Work to be completed
Every line below that holds the string "Missing" must be copied.

══ Supplied records

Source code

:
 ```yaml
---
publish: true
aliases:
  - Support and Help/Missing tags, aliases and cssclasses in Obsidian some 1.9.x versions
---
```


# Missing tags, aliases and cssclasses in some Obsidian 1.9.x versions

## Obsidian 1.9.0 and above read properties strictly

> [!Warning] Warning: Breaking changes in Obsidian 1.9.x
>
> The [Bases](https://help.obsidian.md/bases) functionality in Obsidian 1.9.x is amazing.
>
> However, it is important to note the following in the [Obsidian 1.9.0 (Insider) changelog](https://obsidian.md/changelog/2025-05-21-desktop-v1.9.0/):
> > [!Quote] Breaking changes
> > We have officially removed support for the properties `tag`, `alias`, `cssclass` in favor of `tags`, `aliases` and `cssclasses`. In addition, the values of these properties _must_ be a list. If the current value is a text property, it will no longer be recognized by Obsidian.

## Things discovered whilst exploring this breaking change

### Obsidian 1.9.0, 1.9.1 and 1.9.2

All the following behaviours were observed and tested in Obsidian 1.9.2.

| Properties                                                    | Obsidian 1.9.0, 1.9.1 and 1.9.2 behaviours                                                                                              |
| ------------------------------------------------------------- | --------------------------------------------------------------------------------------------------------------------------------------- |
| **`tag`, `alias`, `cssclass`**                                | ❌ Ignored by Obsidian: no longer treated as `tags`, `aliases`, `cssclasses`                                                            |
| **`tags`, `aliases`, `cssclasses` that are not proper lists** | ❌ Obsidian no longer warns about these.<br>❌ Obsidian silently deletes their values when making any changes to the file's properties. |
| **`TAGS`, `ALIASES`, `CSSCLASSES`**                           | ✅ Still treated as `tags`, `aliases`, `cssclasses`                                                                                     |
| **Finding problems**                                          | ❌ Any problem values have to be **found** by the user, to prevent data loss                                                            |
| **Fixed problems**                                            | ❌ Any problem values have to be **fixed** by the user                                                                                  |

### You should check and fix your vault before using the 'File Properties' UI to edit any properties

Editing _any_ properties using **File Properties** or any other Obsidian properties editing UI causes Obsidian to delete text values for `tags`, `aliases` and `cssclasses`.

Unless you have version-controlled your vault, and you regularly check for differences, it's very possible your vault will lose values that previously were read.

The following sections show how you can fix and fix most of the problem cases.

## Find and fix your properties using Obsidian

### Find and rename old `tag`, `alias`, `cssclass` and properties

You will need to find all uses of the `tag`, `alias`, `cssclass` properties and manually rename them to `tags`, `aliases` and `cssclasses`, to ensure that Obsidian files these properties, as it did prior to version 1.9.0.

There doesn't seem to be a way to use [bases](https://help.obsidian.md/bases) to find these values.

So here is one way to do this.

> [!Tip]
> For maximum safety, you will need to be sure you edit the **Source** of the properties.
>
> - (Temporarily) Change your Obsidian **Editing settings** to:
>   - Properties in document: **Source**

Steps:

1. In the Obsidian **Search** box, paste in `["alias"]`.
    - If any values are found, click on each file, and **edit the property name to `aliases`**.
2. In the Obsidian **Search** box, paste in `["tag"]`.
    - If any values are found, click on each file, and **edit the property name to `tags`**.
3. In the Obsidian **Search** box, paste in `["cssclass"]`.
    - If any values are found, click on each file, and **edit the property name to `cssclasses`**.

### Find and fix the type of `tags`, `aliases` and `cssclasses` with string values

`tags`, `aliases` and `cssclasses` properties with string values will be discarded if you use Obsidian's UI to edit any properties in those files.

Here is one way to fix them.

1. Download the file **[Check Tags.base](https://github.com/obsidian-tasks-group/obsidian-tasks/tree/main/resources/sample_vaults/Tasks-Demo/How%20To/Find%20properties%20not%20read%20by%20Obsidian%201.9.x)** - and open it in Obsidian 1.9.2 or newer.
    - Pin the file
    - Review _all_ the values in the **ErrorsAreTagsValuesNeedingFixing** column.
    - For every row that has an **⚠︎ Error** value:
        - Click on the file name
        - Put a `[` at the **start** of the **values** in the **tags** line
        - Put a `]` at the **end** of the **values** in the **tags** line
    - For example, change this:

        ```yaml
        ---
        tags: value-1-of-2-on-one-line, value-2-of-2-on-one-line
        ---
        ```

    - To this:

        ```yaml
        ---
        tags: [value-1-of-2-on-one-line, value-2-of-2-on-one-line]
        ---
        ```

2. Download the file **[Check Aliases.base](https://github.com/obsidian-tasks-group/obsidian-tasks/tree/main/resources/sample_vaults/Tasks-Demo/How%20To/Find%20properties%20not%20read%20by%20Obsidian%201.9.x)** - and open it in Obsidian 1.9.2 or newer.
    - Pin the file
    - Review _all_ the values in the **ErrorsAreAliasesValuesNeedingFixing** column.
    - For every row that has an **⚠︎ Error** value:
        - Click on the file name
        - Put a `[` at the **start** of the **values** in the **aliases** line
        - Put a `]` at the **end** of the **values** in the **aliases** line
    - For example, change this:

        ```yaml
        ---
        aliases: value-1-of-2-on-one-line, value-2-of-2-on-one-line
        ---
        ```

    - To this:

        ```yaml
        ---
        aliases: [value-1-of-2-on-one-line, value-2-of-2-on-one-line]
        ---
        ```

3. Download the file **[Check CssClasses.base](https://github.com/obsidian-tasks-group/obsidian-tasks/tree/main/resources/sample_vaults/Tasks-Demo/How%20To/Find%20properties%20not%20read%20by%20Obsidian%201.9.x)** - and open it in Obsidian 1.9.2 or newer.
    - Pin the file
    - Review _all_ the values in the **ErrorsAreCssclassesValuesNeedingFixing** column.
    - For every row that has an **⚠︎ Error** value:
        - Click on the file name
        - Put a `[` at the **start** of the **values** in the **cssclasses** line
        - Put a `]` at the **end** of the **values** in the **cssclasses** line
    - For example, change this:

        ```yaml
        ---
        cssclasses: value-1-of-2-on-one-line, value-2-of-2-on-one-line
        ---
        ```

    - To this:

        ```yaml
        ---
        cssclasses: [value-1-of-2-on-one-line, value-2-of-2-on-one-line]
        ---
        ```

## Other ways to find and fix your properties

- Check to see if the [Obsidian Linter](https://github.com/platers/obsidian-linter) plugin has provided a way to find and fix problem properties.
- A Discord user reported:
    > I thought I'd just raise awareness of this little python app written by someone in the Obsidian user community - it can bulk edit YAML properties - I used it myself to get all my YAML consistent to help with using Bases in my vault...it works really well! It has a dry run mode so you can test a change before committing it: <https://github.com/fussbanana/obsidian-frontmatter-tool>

════
══ Supplied records

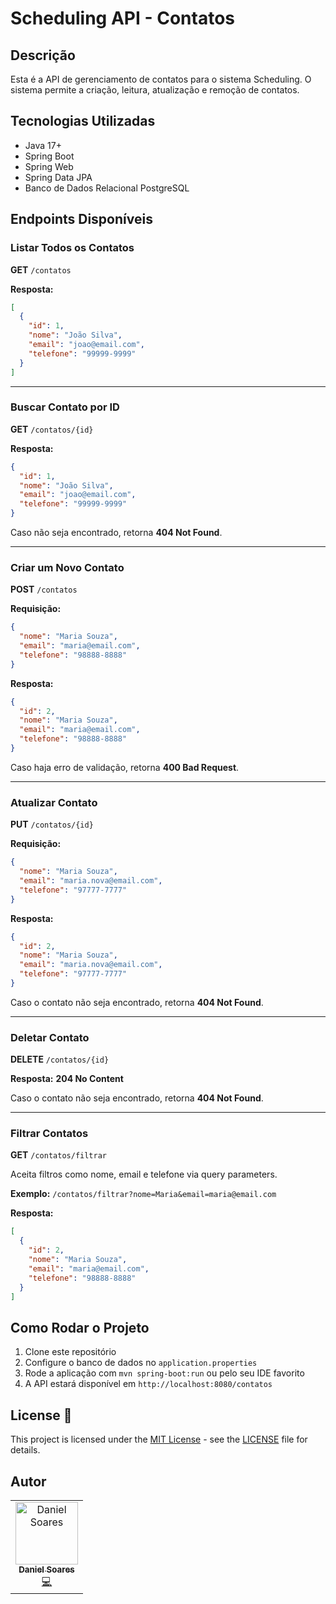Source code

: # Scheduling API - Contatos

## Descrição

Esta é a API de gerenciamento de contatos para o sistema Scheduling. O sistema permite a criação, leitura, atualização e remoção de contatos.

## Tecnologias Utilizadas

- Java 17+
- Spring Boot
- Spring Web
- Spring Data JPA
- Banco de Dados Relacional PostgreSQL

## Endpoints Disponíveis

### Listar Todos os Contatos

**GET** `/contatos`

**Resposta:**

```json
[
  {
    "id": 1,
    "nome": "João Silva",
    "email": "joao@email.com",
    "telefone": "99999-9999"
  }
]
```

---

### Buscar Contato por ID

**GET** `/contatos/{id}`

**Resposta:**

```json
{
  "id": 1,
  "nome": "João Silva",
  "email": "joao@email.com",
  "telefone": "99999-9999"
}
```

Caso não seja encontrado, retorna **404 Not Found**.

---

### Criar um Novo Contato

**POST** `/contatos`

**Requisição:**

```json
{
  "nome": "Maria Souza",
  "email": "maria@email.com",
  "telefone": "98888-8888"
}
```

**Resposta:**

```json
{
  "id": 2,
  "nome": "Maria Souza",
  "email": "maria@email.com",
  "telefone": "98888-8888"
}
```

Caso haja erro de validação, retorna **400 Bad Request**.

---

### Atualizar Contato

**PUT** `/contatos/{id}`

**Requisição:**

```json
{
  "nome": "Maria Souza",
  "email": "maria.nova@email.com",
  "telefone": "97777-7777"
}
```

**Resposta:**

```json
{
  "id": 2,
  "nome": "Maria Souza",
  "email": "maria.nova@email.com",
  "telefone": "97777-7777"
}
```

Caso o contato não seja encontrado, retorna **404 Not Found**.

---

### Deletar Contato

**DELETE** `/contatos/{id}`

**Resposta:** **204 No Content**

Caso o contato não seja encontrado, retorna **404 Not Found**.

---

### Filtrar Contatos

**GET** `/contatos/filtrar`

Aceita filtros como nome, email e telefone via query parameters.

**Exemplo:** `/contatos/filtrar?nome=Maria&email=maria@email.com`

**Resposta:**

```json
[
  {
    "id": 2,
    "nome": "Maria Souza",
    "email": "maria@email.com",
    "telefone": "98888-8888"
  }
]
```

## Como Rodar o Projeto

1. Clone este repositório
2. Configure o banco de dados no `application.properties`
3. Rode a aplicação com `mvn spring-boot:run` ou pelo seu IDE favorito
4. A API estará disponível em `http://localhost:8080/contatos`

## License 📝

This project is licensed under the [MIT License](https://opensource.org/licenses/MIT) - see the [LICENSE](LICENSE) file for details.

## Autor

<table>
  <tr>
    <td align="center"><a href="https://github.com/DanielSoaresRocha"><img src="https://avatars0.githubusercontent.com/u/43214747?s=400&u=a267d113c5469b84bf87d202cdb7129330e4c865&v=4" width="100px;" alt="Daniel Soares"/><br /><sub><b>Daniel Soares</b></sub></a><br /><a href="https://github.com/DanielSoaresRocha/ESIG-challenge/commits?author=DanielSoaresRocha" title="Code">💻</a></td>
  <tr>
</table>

════

Answer space
  - Support and Help/Missing tags, aliases and cssclasses in Obsidian some 1.9.x versions
# Missing tags, aliases and cssclasses in some Obsidian 1.9.x versions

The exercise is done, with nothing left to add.